The Art of Cheating on Tests and How to Make the Best out of it

03 The Art of Cheating on Tests and How to Make the Best out of it

by Maria Davou

Students cheat. I cheat, you cheat, they cheat. It’s a fact. Students cheat, we cheated as students. Teachers take measures, threaten, build walls, get vigilant but students keep cheating because students cheat. It’s cross-cultural and eternal: students have been cheating and will be cheating.

I don’t want my students to cheat. Not because I think it’s a big deal but because well, it is a big deal if you believe in an educational system that belongs to the learner and not to you, to me, the teacher. I don’t want them to cheat because I want them to feel and know that the journey towards knowledge is THEIRS. My mark, my evaluation, my grade is secondary to their sense of ownership of the target language.

Before everything though, we need to revisit our role as teachers. Why do we give tests to students? Remember, we are not psychometricians, we cannot really create valid and reliable tests. We do classroom assessment which has its constraints because we, as teachers, are constrained by our roles and knowledge. So we can use tests (and summative assessment in general) to promote what we do: to teach and help our students learn.

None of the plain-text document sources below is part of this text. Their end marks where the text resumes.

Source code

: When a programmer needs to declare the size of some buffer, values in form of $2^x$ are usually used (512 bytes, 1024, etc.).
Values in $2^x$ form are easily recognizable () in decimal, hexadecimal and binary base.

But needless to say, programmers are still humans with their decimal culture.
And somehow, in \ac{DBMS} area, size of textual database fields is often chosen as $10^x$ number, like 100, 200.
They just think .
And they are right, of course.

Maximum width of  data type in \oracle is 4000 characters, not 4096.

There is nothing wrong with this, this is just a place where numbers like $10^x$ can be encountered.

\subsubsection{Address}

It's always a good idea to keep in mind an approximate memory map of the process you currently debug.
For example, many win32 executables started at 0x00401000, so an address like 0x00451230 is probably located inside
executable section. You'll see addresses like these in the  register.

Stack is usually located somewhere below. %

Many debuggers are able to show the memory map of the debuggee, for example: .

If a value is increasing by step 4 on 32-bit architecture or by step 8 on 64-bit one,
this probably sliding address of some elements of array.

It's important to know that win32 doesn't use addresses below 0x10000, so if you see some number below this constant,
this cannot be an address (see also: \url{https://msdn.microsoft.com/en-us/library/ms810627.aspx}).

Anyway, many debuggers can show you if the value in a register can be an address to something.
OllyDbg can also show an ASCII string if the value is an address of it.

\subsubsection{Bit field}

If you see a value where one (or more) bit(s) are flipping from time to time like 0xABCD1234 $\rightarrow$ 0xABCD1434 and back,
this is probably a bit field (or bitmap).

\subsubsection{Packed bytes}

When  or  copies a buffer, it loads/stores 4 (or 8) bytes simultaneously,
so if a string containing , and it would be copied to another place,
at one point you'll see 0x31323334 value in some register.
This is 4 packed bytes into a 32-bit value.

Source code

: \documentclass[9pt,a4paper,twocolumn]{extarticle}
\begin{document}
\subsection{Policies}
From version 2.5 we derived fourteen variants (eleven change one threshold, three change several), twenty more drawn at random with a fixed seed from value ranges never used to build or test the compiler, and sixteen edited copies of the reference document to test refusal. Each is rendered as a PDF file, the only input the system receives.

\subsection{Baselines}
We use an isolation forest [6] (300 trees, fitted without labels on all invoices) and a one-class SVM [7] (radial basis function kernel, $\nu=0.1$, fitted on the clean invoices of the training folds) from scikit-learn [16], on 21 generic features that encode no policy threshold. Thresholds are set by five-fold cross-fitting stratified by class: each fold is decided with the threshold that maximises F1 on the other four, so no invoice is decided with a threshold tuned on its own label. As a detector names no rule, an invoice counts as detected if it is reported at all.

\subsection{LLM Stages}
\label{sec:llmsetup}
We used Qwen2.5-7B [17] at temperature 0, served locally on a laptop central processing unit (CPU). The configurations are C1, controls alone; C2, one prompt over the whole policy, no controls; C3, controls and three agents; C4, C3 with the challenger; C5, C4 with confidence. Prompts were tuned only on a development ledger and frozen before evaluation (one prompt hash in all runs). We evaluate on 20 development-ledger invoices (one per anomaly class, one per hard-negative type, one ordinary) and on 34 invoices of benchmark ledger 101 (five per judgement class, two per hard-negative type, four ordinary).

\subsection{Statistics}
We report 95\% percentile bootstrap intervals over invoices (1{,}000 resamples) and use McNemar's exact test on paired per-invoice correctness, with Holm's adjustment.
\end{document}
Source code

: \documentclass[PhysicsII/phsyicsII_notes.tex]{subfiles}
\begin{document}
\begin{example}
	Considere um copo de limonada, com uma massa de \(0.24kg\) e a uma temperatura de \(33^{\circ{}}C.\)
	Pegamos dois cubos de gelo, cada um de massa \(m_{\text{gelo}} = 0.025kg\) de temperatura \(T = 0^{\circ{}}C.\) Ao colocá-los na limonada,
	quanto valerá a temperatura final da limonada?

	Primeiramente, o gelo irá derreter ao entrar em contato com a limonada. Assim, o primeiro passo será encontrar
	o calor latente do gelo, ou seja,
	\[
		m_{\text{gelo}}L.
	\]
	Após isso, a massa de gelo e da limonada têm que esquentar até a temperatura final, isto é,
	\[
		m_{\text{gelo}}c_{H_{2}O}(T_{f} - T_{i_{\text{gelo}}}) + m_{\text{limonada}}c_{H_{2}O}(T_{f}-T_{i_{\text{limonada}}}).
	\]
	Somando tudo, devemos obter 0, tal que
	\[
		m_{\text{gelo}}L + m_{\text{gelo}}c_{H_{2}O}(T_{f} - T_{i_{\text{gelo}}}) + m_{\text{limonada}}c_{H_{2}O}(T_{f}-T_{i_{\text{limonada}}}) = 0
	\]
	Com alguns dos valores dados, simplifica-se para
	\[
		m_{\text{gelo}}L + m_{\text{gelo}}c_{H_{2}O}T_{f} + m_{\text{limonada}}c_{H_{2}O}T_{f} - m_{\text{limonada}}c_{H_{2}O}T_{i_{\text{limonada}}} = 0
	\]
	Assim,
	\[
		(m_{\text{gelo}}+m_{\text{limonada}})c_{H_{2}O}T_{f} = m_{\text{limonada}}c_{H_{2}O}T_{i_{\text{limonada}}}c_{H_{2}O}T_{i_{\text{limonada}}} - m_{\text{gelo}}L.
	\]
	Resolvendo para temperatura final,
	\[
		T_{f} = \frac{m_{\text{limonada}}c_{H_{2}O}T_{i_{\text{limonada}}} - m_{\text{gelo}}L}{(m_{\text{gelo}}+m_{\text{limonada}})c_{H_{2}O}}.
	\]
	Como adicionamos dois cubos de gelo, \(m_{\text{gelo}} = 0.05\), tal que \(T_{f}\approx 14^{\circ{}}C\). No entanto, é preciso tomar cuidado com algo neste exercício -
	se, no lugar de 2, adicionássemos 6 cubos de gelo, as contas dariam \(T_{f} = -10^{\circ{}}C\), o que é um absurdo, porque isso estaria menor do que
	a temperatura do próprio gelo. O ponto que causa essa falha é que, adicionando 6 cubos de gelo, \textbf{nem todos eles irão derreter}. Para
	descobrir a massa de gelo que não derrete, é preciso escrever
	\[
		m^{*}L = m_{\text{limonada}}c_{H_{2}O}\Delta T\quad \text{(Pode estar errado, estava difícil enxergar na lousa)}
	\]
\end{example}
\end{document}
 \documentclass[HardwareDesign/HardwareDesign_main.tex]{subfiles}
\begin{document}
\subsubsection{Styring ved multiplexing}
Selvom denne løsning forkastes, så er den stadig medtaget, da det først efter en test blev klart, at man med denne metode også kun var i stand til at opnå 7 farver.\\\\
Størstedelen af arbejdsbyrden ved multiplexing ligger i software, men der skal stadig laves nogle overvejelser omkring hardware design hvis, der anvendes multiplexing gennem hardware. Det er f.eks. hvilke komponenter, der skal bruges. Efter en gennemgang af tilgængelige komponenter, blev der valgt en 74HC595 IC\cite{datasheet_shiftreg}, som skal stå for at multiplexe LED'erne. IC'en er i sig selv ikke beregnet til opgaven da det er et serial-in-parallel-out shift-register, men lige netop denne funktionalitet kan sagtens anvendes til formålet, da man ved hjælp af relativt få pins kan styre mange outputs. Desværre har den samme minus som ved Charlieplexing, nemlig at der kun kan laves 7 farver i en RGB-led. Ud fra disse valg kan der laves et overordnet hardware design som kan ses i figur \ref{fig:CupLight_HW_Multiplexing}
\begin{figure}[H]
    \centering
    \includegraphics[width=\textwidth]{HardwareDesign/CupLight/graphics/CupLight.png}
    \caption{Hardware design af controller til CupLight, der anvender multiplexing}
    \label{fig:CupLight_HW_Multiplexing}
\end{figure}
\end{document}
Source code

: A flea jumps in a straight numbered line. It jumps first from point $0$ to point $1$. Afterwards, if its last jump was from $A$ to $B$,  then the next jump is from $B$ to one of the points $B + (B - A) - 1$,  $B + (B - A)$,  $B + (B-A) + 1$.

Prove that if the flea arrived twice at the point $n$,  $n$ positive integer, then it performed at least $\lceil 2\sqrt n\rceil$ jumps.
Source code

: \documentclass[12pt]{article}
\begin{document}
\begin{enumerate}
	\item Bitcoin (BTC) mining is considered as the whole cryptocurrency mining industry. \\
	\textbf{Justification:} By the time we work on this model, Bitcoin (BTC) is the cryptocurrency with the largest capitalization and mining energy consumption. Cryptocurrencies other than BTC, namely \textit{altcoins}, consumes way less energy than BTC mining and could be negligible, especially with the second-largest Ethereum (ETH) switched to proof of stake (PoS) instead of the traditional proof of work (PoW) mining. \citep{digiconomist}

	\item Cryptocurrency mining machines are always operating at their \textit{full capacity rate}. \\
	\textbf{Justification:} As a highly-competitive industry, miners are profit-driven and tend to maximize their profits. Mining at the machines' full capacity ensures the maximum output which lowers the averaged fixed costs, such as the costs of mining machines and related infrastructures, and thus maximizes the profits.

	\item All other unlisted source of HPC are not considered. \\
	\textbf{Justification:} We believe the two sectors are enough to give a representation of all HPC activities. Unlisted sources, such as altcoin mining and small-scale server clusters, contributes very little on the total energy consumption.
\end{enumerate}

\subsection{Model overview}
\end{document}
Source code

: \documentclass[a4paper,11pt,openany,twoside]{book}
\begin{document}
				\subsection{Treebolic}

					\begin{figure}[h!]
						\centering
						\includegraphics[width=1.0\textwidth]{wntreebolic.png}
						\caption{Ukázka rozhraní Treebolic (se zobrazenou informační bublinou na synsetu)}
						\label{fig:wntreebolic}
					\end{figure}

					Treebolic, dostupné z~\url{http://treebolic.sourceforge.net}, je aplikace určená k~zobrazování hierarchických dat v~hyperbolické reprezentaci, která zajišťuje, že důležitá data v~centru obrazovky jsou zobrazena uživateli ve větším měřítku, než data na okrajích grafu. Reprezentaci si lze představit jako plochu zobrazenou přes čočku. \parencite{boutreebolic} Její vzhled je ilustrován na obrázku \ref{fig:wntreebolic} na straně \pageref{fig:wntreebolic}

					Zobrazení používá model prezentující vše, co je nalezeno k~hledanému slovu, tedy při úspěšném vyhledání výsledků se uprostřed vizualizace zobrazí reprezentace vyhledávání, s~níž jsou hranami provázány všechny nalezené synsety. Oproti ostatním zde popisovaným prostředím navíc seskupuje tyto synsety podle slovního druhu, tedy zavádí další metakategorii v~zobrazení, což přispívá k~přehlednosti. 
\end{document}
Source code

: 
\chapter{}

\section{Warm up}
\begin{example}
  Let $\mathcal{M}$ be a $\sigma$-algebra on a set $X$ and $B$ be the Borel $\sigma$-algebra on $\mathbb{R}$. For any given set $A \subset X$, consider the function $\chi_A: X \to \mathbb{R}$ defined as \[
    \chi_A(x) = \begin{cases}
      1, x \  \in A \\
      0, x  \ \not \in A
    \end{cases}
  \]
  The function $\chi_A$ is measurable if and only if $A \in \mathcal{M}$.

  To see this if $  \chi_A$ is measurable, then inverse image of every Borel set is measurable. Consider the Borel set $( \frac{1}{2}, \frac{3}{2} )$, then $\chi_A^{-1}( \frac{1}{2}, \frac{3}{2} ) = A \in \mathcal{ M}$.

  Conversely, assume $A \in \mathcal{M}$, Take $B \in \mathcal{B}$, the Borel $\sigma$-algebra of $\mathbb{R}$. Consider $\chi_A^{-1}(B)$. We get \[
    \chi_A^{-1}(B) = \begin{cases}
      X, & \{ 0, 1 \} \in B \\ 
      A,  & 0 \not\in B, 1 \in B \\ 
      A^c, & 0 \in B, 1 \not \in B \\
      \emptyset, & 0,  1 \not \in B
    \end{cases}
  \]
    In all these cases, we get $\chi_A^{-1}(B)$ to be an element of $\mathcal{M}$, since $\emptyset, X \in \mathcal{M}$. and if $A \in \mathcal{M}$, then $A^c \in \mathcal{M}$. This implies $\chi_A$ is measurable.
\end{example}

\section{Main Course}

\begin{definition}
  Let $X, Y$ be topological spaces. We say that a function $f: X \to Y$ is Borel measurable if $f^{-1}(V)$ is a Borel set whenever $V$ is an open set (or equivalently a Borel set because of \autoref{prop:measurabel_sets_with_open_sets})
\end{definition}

So here are the ways we’ve been using in our school to make students cheat less. Or hopefully help them feel that cheating makes no sense anymore in a culture of freedom and learning for learning’s sake.

Try them and let me know!

1) Open-book tests: ask your students to have their books open during the test. It takes the stress away. It helps them revise if they haven’t. It helps them LEARN if they didn’t study enough.
2) Create your own test: One week before the test, ask your students to send you one question they’d like to see in their test. Make a test with their own items/ questions.
3) Test-Retest: if they haven’t done that well the first time, give them the option of retaking the test. Tell them the best grade is the one that counts. This will give them motivation to study and do better.
4) Collaborative test: have them work in teams and solve the test problems together.
5) Give them choice: out of the x number of test items, ask them to answer x-3 questions. They can leave the ones they find more difficult out and focus on what they know. Later, you can see which ones your students chose not to answer and you can revisit these points in class.
6) Honor Code: Have them read aloud and sign a mini-contract before their test that says in their mother tongue that it’s them, the learners, who are in charge of their learning and that all the test answers are theirs because the knowledge is theirs. Teach them morality along with English (or any subject).
7) Promote formative assessment (Assessment for Learning) as your main assessment tool. This shows them what really matters: they are not percentages or grades, they are human beings in a process of acquiring new knowledge.
8) Include self-assessment: being able to spot what you know and what you need to learn is not only a very democratic process but most importantly, a tool that promotes metacognition. Knowing what you know, learning how to learn is a life skills that creates autonomous learners and social beings.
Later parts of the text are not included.